Former CIA officer Richard Barlow has revealed that senior officials in the US State Department secretly warned the Pakistani government about an undercover American operation meant to arrest a retired Pakistani general linked to nuclear smuggling during the 1980s.
In an interview with news agency ANI, Barlow detailed how the covert operation, jointly run by the CIA and US Customs Service, aimed to capture Arshad Parvez, a Pakistani agent attempting to procure 25 metric tons of Maraging 350 steel from a US steel company. The high-strength alloy is a key material used in uranium enrichment and nuclear weapons development.
Pakistani General’s Role In Nuclear Procurement
Barlow said Parvez was working under the supervision of retired Brigadier General Inam-ul-Haq, a procurement agent for Pakistan’s Khan Research Laboratories (KRL) and the Pakistan Atomic Energy Commission (PAEC). Both institutions were central to the country’s clandestine nuclear weapons program.
“We established the Nuclear Export Violations Working Group. Not long after that, we were informed by someone in the Department of Energy that a Pakistani named Arshad Parvez, who lived in Canada, sought to buy about 25 metric tons of Maraging 350 steel from a US steel company,” Barlow told ANI.
He added, “Working with the Customs Service, we ran an undercover operation and eventually arrested Parvez. He was being run by retired Pakistani general Inam-ul-Haq, who was supposed to appear in Pennsylvania, where there was a warrant for his arrest. But Haq didn’t show up — and I later learned that some people in the State Department had tipped off the Pakistani government about the arrest warrant.”
Barlow’s ‘Enemy Within’ US Claim
Barlow, a key investigator into Pakistan’s nuclear procurement network during the Cold War, said the leak came from high-level officials and effectively sabotaged the mission. He described his reaction as one of disbelief and anger.
“I was ballistic. These were people in my own government, the enemy within,” Barlow recalled.
He argued that the incident exposed deep fractures within the US administration, as some officials prioritised Pakistan’s strategic value during the Soviet-Afghan war over efforts to enforce nuclear non-proliferation laws.
Barlow said his team had gathered extensive evidence linking Parvez and Haq directly to Pakistan’s nuclear establishment. “There was no doubt they were agents of the Pakistani government. We had hard evidence, documents, recordings from undercover meetings, everything,” he said.
The operation’s exposure triggered outrage in the US Congress, where lawmakers called for a suspension of American aid to Pakistan under the Solarz and Pressler Amendments, which were laws designed to penalise countries engaged in nuclear proliferation.
Battle Lines Within the US Government
Barlow noted that once details of the case became public, the incident ignited a fierce debate within Washington. “Congress learned of the arrest and called for an immediate aid cutoff in the press. The battle lines over Pakistan were drawn between the State Department and a section of the CIA monitoring proliferation,” he said.
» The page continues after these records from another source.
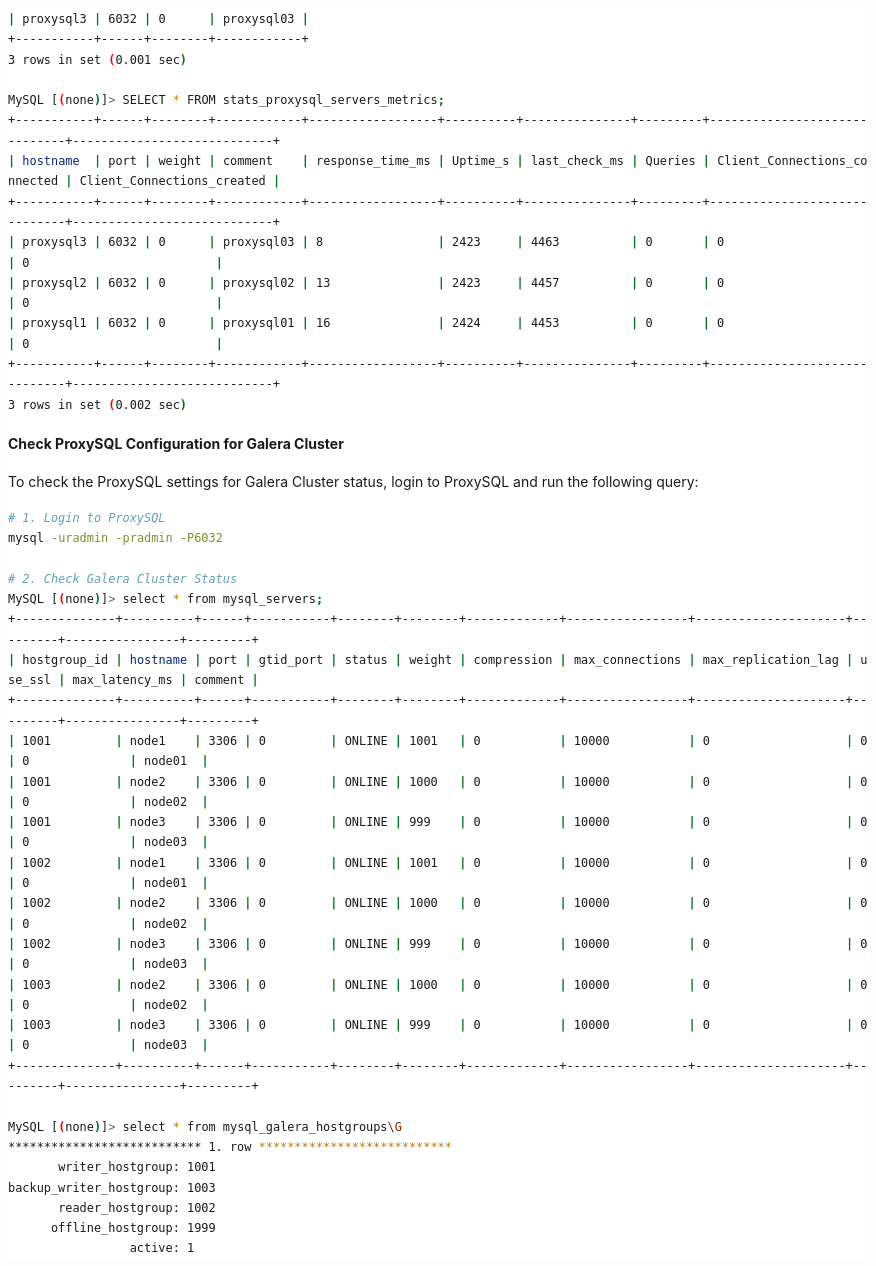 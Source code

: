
 ```bash
| proxysql3 | 6032 | 0      | proxysql03 |
+-----------+------+--------+------------+
3 rows in set (0.001 sec)

MySQL [(none)]> SELECT * FROM stats_proxysql_servers_metrics;
+-----------+------+--------+------------+------------------+----------+---------------+---------+------------------------------+----------------------------+
| hostname  | port | weight | comment    | response_time_ms | Uptime_s | last_check_ms | Queries | Client_Connections_connected | Client_Connections_created |
+-----------+------+--------+------------+------------------+----------+---------------+---------+------------------------------+----------------------------+
| proxysql3 | 6032 | 0      | proxysql03 | 8                | 2423     | 4463          | 0       | 0                            | 0                          |
| proxysql2 | 6032 | 0      | proxysql02 | 13               | 2423     | 4457          | 0       | 0                            | 0                          |
| proxysql1 | 6032 | 0      | proxysql01 | 16               | 2424     | 4453          | 0       | 0                            | 0                          |
+-----------+------+--------+------------+------------------+----------+---------------+---------+------------------------------+----------------------------+
3 rows in set (0.002 sec)
```

#### Check ProxySQL Configuration for Galera Cluster
To check the ProxySQL settings for Galera Cluster status, login to ProxySQL and run the following query:
```bash
# 1. Login to ProxySQL
mysql -uradmin -pradmin -P6032

# 2. Check Galera Cluster Status
MySQL [(none)]> select * from mysql_servers;
+--------------+----------+------+-----------+--------+--------+-------------+-----------------+---------------------+---------+----------------+---------+
| hostgroup_id | hostname | port | gtid_port | status | weight | compression | max_connections | max_replication_lag | use_ssl | max_latency_ms | comment |
+--------------+----------+------+-----------+--------+--------+-------------+-----------------+---------------------+---------+----------------+---------+
| 1001         | node1    | 3306 | 0         | ONLINE | 1001   | 0           | 10000           | 0                   | 0       | 0              | node01  |
| 1001         | node2    | 3306 | 0         | ONLINE | 1000   | 0           | 10000           | 0                   | 0       | 0              | node02  |
| 1001         | node3    | 3306 | 0         | ONLINE | 999    | 0           | 10000           | 0                   | 0       | 0              | node03  |
| 1002         | node1    | 3306 | 0         | ONLINE | 1001   | 0           | 10000           | 0                   | 0       | 0              | node01  |
| 1002         | node2    | 3306 | 0         | ONLINE | 1000   | 0           | 10000           | 0                   | 0       | 0              | node02  |
| 1002         | node3    | 3306 | 0         | ONLINE | 999    | 0           | 10000           | 0                   | 0       | 0              | node03  |
| 1003         | node2    | 3306 | 0         | ONLINE | 1000   | 0           | 10000           | 0                   | 0       | 0              | node02  |
| 1003         | node3    | 3306 | 0         | ONLINE | 999    | 0           | 10000           | 0                   | 0       | 0              | node03  |
+--------------+----------+------+-----------+--------+--------+-------------+-----------------+---------------------+---------+----------------+---------+

MySQL [(none)]> select * from mysql_galera_hostgroups\G
*************************** 1. row ***************************
       writer_hostgroup: 1001
backup_writer_hostgroup: 1003
       reader_hostgroup: 1002
      offline_hostgroup: 1999
                 active: 1
```

[^fn-nth-1]: [Entire Code](https://github.com/high-tail/local-galera-cluster/tree/proxysql)
[^fn-nth-2]: [Galera Configuration](https://proxysql.com/documentation/galera-configuration/)
[^fn-nth-3]: [Effortlessly Scaling out Galera Cluster with ProxySQL]( https://proxysql.com/blog/effortlessly-scaling-out-galera-cluster-with-proxysql/)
“It was not an intelligence failure. It was a policy failure. Despite clear violations, the White House and the State Department found ways to keep military and financial aid flowing to Pakistan,” Barlow told ANI.
He added that by 1986–87, most intelligence analysts were convinced Pakistan had already assembled all the components of a nuclear weapon, though policymakers continued to look for “every way around” legal restrictions.
Cold War Politics Took Priority
The ex-CIA officer later testified before Congress alongside National Intelligence Officer David Einsel, who he said was closely aligned with the White House and directed not to jeopardise support for the Afghan Mujahideen. His testimony exposed how geopolitical motives overshadowed US non-proliferation efforts.
“This was not an intelligence failure. This was a policy issue, a wink and a nod,” Barlow said.
Reflecting on the Reagan-era mindset, he added, “The Cold Warriors were in charge. Fighting the Soviets was the top priority. They didn’t see Pakistan’s pursuit of nuclear weapons as a problem because they viewed everything through the Cold War lens.”